====== SUPPLIED DATA
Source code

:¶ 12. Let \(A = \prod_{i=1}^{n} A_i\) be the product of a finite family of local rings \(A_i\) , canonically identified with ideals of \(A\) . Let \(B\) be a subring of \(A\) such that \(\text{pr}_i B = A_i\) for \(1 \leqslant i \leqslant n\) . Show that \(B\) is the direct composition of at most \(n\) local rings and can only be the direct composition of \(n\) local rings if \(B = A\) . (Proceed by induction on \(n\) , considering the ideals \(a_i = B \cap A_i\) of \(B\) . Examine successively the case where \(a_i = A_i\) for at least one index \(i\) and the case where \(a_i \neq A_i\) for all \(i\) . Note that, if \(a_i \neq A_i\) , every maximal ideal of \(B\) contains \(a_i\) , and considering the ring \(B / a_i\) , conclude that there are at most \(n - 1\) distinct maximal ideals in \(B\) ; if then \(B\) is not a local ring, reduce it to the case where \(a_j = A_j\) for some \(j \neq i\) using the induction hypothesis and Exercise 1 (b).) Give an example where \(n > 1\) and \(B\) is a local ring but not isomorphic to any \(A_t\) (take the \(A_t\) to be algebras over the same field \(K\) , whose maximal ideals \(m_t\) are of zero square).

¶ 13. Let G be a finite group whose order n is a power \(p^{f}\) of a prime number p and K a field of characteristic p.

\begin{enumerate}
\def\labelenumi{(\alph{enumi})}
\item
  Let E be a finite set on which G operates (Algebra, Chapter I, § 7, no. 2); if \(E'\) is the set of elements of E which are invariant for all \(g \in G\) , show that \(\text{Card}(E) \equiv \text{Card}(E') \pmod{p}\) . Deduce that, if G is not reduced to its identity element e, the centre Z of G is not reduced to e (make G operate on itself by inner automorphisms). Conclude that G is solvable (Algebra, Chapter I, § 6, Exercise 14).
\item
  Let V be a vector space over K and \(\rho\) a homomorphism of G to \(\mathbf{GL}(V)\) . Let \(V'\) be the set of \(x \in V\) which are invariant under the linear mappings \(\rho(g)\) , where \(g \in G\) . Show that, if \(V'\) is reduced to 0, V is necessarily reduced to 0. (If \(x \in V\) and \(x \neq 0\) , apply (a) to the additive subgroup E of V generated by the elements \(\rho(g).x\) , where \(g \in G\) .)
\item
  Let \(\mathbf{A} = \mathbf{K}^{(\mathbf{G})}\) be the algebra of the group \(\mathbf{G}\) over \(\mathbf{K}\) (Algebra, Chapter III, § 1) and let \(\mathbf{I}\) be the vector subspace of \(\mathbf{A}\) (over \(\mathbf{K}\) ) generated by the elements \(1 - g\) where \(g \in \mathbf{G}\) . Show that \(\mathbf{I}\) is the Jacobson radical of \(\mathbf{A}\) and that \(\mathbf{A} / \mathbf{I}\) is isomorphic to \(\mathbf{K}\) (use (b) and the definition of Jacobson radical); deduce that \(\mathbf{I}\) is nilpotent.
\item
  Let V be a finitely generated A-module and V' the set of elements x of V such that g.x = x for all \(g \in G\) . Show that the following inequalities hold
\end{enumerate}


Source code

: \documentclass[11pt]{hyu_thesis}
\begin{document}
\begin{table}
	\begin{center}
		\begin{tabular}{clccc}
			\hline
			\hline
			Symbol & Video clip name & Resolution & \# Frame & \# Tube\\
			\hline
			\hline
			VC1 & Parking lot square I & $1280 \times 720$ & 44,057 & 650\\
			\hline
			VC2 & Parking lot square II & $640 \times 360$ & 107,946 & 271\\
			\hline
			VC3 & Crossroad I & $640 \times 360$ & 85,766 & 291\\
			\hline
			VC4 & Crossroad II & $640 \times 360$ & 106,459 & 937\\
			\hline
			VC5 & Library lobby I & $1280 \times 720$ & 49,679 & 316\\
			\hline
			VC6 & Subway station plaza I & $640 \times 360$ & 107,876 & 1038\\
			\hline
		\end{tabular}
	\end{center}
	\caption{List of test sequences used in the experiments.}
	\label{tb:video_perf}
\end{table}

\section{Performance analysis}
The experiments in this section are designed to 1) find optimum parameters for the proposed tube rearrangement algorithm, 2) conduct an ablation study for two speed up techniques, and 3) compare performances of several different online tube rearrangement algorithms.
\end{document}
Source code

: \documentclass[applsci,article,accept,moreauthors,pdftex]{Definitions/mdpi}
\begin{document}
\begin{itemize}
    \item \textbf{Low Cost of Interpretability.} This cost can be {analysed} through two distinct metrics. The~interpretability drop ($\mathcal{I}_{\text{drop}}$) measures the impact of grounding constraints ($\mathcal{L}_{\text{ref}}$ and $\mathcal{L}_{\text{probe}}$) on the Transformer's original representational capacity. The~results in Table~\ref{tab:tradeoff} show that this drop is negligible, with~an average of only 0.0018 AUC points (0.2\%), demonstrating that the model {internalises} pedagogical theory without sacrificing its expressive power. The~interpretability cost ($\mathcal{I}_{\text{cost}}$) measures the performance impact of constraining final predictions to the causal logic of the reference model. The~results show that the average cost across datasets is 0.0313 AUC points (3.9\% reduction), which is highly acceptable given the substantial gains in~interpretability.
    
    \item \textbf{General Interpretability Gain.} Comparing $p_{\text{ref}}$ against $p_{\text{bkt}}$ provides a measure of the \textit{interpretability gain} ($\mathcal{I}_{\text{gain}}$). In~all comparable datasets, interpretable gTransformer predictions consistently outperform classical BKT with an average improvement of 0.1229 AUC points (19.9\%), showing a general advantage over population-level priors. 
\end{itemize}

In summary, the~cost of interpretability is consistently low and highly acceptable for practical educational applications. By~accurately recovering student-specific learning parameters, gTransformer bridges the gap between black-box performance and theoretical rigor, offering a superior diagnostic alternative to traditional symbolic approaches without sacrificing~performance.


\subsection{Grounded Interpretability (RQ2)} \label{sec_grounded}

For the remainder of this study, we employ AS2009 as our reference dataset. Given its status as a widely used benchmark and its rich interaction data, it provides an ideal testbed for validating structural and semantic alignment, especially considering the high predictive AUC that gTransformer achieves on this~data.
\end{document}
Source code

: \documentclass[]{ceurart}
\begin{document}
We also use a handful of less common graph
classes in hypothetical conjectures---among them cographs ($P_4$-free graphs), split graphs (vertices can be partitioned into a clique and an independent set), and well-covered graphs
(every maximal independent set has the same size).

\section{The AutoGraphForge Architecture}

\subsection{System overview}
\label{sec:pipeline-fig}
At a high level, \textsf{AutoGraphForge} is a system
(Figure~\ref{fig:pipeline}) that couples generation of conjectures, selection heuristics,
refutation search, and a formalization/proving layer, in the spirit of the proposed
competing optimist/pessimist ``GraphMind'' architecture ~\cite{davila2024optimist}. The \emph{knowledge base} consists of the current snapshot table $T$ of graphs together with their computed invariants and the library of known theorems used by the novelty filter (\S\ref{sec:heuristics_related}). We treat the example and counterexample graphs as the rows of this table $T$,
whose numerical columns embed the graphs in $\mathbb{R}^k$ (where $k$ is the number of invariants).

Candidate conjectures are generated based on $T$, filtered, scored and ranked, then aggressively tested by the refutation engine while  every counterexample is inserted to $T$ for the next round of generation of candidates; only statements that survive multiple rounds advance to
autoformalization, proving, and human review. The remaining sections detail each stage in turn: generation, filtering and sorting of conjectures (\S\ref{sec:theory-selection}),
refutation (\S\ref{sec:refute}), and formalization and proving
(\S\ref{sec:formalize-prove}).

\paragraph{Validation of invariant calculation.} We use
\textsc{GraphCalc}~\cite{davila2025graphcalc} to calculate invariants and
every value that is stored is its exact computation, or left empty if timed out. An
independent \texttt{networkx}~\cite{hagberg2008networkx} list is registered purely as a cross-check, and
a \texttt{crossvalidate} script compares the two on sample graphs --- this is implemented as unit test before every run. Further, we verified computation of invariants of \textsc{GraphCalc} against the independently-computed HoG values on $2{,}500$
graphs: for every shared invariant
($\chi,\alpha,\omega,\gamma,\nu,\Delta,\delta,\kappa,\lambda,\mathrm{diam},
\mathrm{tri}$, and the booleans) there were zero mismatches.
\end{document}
============
### ACTIVITY
Return the lines exactly as they stand, please. Start at the top of the material and finish with the line where "of zero square)." appears.

### RESPONSE BOX
Source code

:¶ 12. Let \(A = \prod_{i=1}^{n} A_i\) be the product of a finite family of local rings \(A_i\) , canonically identified with ideals of \(A\) . Let \(B\) be a subring of \(A\) such that \(\text{pr}_i B = A_i\) for \(1 \leqslant i \leqslant n\) . Show that \(B\) is the direct composition of at most \(n\) local rings and can only be the direct composition of \(n\) local rings if \(B = A\) . (Proceed by induction on \(n\) , considering the ideals \(a_i = B \cap A_i\) of \(B\) . Examine successively the case where \(a_i = A_i\) for at least one index \(i\) and the case where \(a_i \neq A_i\) for all \(i\) . Note that, if \(a_i \neq A_i\) , every maximal ideal of \(B\) contains \(a_i\) , and considering the ring \(B / a_i\) , conclude that there are at most \(n - 1\) distinct maximal ideals in \(B\) ; if then \(B\) is not a local ring, reduce it to the case where \(a_j = A_j\) for some \(j \neq i\) using the induction hypothesis and Exercise 1 (b).) Give an example where \(n > 1\) and \(B\) is a local ring but not isomorphic to any \(A_t\) (take the \(A_t\) to be algebras over the same field \(K\) , whose maximal ideals \(m_t\) are of zero square).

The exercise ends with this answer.